Cette histoire durera plus de quinze ans et c’est sous la plume d’Ingrid Chabbert que nous vivons leur passion entrecoupée de retour en France et de lettres qui ne cessent de dire le manque de l’autre. Mais l’on sait combien Simone de Beauvoir – malgré son désir et son affection pour Nelson Algren – reste l’artiste du quartier latin, la parisienne éprise de Sartre et l’intellectuelle qui porte en elle l’essai Le Deuxième Sexe. Cette vie là n’est pas nécessairement compatible avec une vie américaine passionnée et la distance installe parfois des tensions et des lassitudes qui minent les amants de chaque côté de l’Atlantique.

Ne faites jamais attendre l’écriture qui vous presse, Simone ! Ne la remettez pas à demain, il pourrait être trop tard !

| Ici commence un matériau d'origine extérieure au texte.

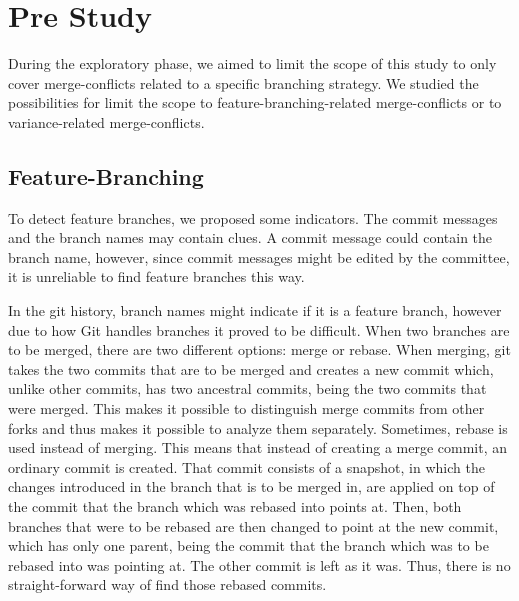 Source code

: \chapter{Pre Study}
During the exploratory phase, we aimed to limit the scope of this study to only cover merge-conflicts related to a specific branching strategy. We studied the possibilities for limit the scope to feature-branching-related merge-conflicts or to variance-related merge-conflicts.
\section{Feature-Branching}
To detect feature branches, we proposed some indicators. The commit messages and the branch names may contain clues. A commit message could contain the branch name, however, since commit messages might be edited by the committee, it is unreliable to find feature branches this way.

In the git history, branch names might indicate if it is a feature branch, however due to how Git handles branches it proved to be difficult. When two branches are to be merged, there are two different options: merge or rebase. When merging, git takes the two commits that are to be merged and creates a new commit which, unlike other commits, has two ancestral commits, being the two commits that were merged. This makes it possible to distinguish merge commits from other forks and thus makes it possible to analyze them separately. Sometimes, rebase is used instead of merging. This means that instead of creating a merge commit, an ordinary commit is created. That commit consists of a snapshot, in which the changes introduced in the branch that is to be merged in, are applied on top of the commit that the branch which was rebased into points at. Then, both branches that were to be rebased are then changed to point at the new commit, which has only one parent, being the commit that the branch which was to be rebased into was pointing at. The other commit is left as it was. Thus, there is no straight-forward way of find those rebased commits.

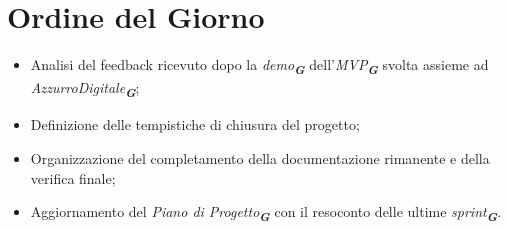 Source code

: 

\section{Ordine del Giorno}

\begin{itemize}
    \item Analisi del feedback ricevuto dopo la \emph{demo}\textsubscript{\textit{\textbf{G}}} dell'\emph{MVP}\textsubscript{\textit{\textbf{G}}} svolta assieme ad \emph{AzzurroDigitale}\textsubscript{\textit{\textbf{G}}};
    
    \item Definizione delle tempistiche di chiusura del progetto;

    \item Organizzazione del completamento della documentazione rimanente e della verifica finale;
    
    \item Aggiornamento del \emph{Piano di Progetto}\textsubscript{\textit{\textbf{G}}} con il resoconto delle ultime \emph{sprint}\textsubscript{\textit{\textbf{G}}}.
\end{itemize}
     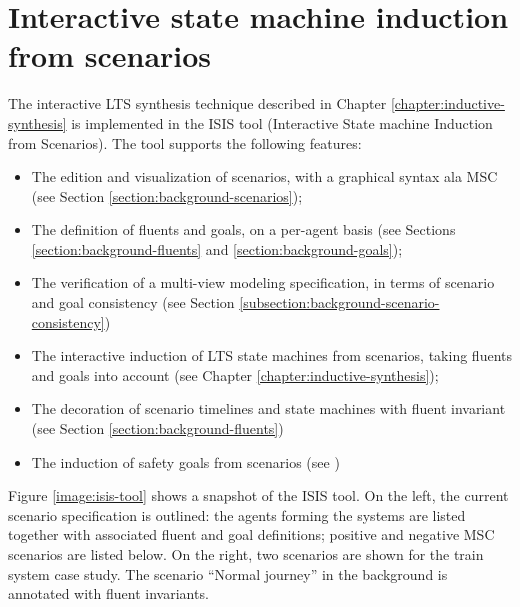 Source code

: \section{Interactive state machine induction from scenarios\label{section:tool-support-isis}}

The interactive LTS synthesis technique described in Chapter \ref{chapter:inductive-synthesis} is implemented in the ISIS tool (Interactive State machine Induction from Scenarios). The tool supports the following features:

\begin{itemize}
\item The edition and visualization of scenarios, with a graphical syntax ala MSC (see Section \ref{section:background-scenarios});
\item The definition of fluents and goals, on a per-agent basis (see Sections \ref{section:background-fluents} and \ref{section:background-goals});
\item The verification of a multi-view modeling specification, in terms of scenario and goal consistency (see Section \ref{subsection:background-scenario-consistency})
\item The interactive induction of LTS state machines from scenarios, taking fluents and goals into account (see Chapter \ref{chapter:inductive-synthesis});
\item The decoration of scenario timelines and state machines with fluent invariant (see Section \ref{section:background-fluents})
\item The induction of safety goals from scenarios (see \cite{Damas:2011})
\end{itemize}

Figure \ref{image:isis-tool} shows a snapshot of the ISIS tool. On the left, the current scenario specification is outlined: the agents forming the systems are listed together with associated fluent and goal definitions; positive and negative MSC scenarios are listed below. On the right, two scenarios are shown for the train system case study. The scenario ``Normal journey'' in the background is annotated with fluent invariants.

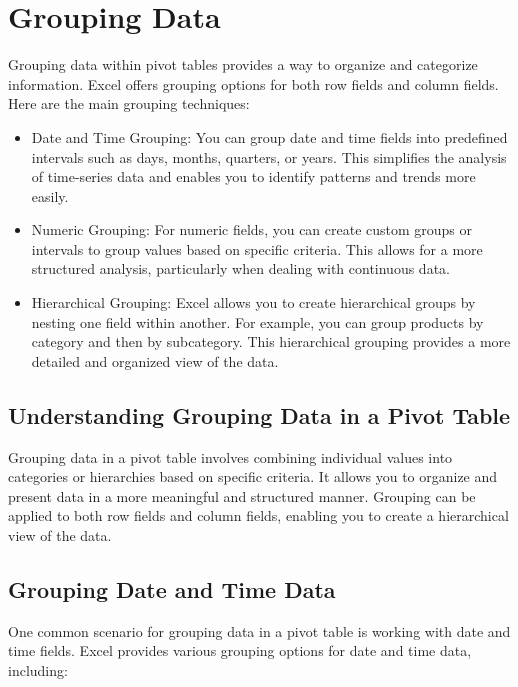 \documentclass[
]{book}
\begin{document}
\hypertarget{grouping-data}{%
\section{Grouping Data}\label{grouping-data}}

Grouping data within pivot tables provides a way to organize and categorize information. Excel offers grouping options for both row fields and column fields. Here are the main grouping techniques:

\begin{itemize}
\item
  Date and Time Grouping: You can group date and time fields into predefined intervals such as days, months, quarters, or years. This simplifies the analysis of time-series data and enables you to identify patterns and trends more easily.
\item
  Numeric Grouping: For numeric fields, you can create custom groups or intervals to group values based on specific criteria. This allows for a more structured analysis, particularly when dealing with continuous data.
\item
  Hierarchical Grouping: Excel allows you to create hierarchical groups by nesting one field within another. For example, you can group products by category and then by subcategory. This hierarchical grouping provides a more detailed and organized view of the data.
\end{itemize}

\hypertarget{understanding-grouping-data-in-a-pivot-table}{%
\subsection{Understanding Grouping Data in a Pivot Table}\label{understanding-grouping-data-in-a-pivot-table}}

Grouping data in a pivot table involves combining individual values into categories or hierarchies based on specific criteria. It allows you to organize and present data in a more meaningful and structured manner. Grouping can be applied to both row fields and column fields, enabling you to create a hierarchical view of the data.

\hypertarget{grouping-date-and-time-data}{%
\subsection{Grouping Date and Time Data}\label{grouping-date-and-time-data}}

One common scenario for grouping data in a pivot table is working with date and time fields. Excel provides various grouping options for date and time data, including:
\end{document}
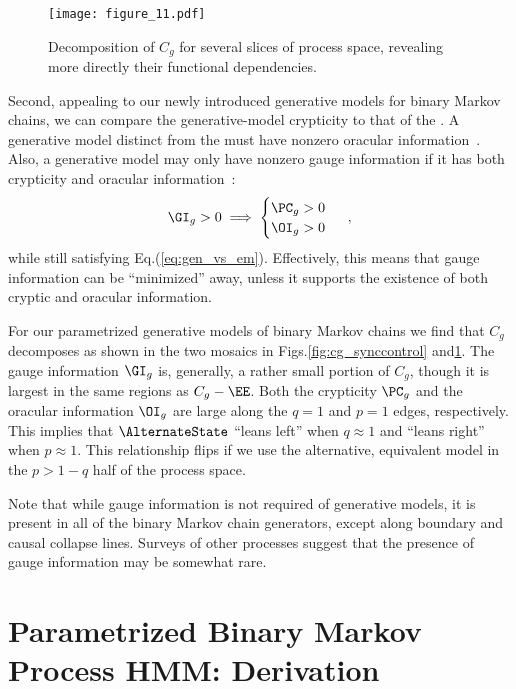 \documentclass[final,nofootinbib,aps,pre,twocolumn,showpacs,groupaddress,preprintnumbers,floatfix]{revtex4-1}
\newcommand{\Cg}{\ensuremath{C_g}\xspace}
\begin{document}
\begin{figure}
\centering
\texttt{[image: figure\_11.pdf]}
 \caption{Decomposition of \Cg for several slices of process space, revealing
	more directly their functional dependencies.
 }
 \label{fig:cg_slices}
\end{figure}

Second, appealing to our newly introduced generative models for binary Markov
chains, we can compare the generative-model crypticity to that of the \eM. A
generative model distinct from the \eM must have nonzero oracular
information~\cite{kamath2010new}. Also, a generative model may only have
nonzero gauge information if it has both crypticity and oracular
information~\cite{kamath2010new}:
\begin{align}
  \GI_g > 0  \implies
    \begin{cases}
      \PC_g > 0\\
      \OI_g > 0
    \end{cases}
  ~,
\end{align}
while still satisfying Eq.\nobreakspace \textup {(\ref {eq:gen_vs_em})}. Effectively, this means that gauge
information can be ``minimized'' away, unless it supports the existence of both
cryptic and oracular information.

For our parametrized generative models of binary Markov chains we find that \Cg
decomposes as shown in the two mosaics in Figs.\nobreakspace \ref {fig:cg_synccontrol} and\nobreakspace  \ref {fig:cg_slices}. The gauge information $\GI_g$ is,
generally, a rather small portion of \Cg, though it is largest in the same
regions as $\Cg - \EE$. Both the crypticity $\PC_g$ and the oracular
information $\OI_g$ are large along the $q=1$ and $p=1$ edges, respectively.
This implies that $\AlternateState$ ``leans left'' when $q \approx 1$ and
``leans right'' when $p \approx 1$. This relationship flips if we use the
alternative, equivalent model in the $p > 1 - q$ half of the process space.

Note that while gauge information is not required of generative models, it is
present in all of the binary Markov chain generators, except along boundary and
causal collapse lines. Surveys of other processes suggest that the presence of
gauge information may be somewhat rare.

\section{Parametrized Binary Markov Process HMM: Derivation}
\label{sec:derivation}
\end{document}
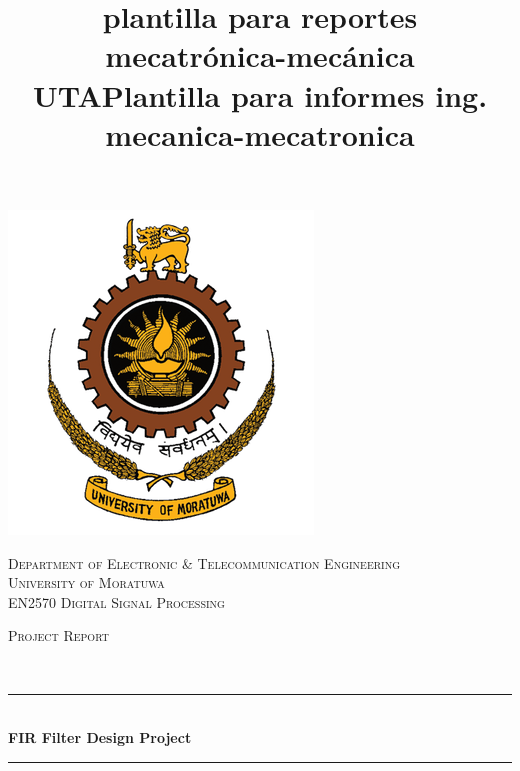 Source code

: \documentclass[11pt]{article}
\title{plantilla para reportes mecatrónica-mecánica UTA}
\title{Plantilla para informes ing. mecanica-mecatronica}
\begin{document}
\begin{center}																		%
\newcommand{\HRule}{\rule{\linewidth}{0.5mm}}									%
 


\includegraphics[scale = 0.30]{logo.png}


\vspace*{1.0cm}								%
\textsc{\huge  Department of Electronic \& Telecommunication Engineering\\ \vspace{5px} University of Moratuwa }\\[1.5cm]	

\textsc{\LARGE EN2570 Digital Signal Processing }\\[1.5cm]													%

\begin{minipage}{0.9\textwidth} 
\begin{center}																					%
\textsc{\LARGE Project Report }
\end{center}
\end{minipage}\\[0.5cm]
 			\vspace*{1cm}																		%
\HRule \\[0.4cm]																	%
{ \huge \bfseries FIR Filter Design Project }\\[0.4cm]	%
\HRule \\[1.5cm]																	%
\begin{minipage}{0.46\textwidth}													%
\begin{flushleft} \large															%


\end{flushleft}
\end{minipage}
\end{center}
\end{document}
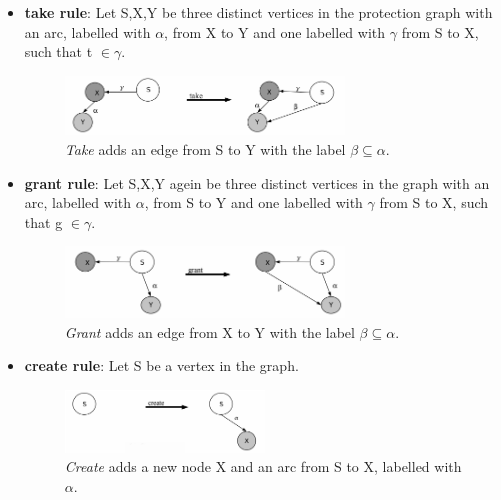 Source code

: \documentclass[pdftex,11pt,a4paper]{article}
\begin{document}
	\begin{itemize}
	\item \textbf{take rule}: Let S,X,Y be three distinct vertices in the protection graph with an arc, labelled with $\alpha$, from X to Y and one labelled with $\gamma$ from S to X, such that t $\in \gamma.$  
	\begin{figure}[ht]
	\centering
		\includegraphics[width=0.7\textwidth]{./Pictures/takeRule.png}
	\caption[take rule]{\textit{Take} adds an edge from S to Y with the label $\beta \subseteq \alpha$. \cite{TakeG}}
	\label{fig:cltake}
	\end{figure}		
	
	\item \textbf{grant rule}:	Let S,X,Y agein be three distinct vertices in the graph with an arc, labelled with  $\alpha$, from S to Y and one labelled with $\gamma$ from S to X, such that g $\in \gamma$. 
	\begin{figure}[ht]
	\centering
		\includegraphics[width=0.7\textwidth]{./Pictures/grantRule.png}
	\caption[grant rule]{\textit{Grant} adds an edge from X to Y with the label $\beta \subseteq \alpha$.  \cite{TakeG}}
	\label{fig:clgrant}
	\end{figure}		
	
	\item \textbf{create rule}: Let S be a vertex in the graph. 
	\begin{figure}[H]
	\centering
		\includegraphics[width=0.5\textwidth]{./Pictures/createRule.png}
	\caption[create rule]{\textit{Create} adds a new node X and an arc from S to X, labelled with $\alpha$. \cite{TakeG}}
	\label{fig:clcreate}
	\end{figure}	
	

\end{itemize}
\end{document}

En lisant quelques lettres de Simone de Beauvoir à Nelson Algren, nous la découvrons plus fragile, sensible et amoureuse. Au fil de ses pages, nous entrevoyons les épisodes d’une histoire d’amour qui n’est pas aussi romantique et idyllique qu’elle n’y paraît. Comment concilier l’eau et le feu ? Comment faire pour vivre un amour qui laisse planer l’ombre puissante d’un Sartre, le poids insolent des choix de vie peu conventionnels et les envies d’une vie plus rangée qui se heurte au réel et aux discordances?

Qu’ils sont loin nos au revoir difficiles… … Si loin que je me demande s’ils ont réellement existé.

Si le prisme de la relation amoureuse est au cœur de ces planches, on effleure aussi tout ce que chacun apporte à l’autre pour son épanouissement littéraire. Entre tâtonnements, soutien et admiration, tous les matins ne sont pas si doux entre De Beauvoir et Algren. C’est ce tourbillon un peu fou – et un peu flou – qui nous est conté. Et comme toute histoire faite de tempêtes, il faut savoir accepter les heures qui sonnent les départs, maudire les soirs d’ivresse qui séparent plus qu’ils ne rapprochent, envisager les nécessaires retours qui viennent écorcher l’illusion de totale liberté.

 

Toutes les chroniques pour la BD de la semaine sont à retrouver chez Fanny.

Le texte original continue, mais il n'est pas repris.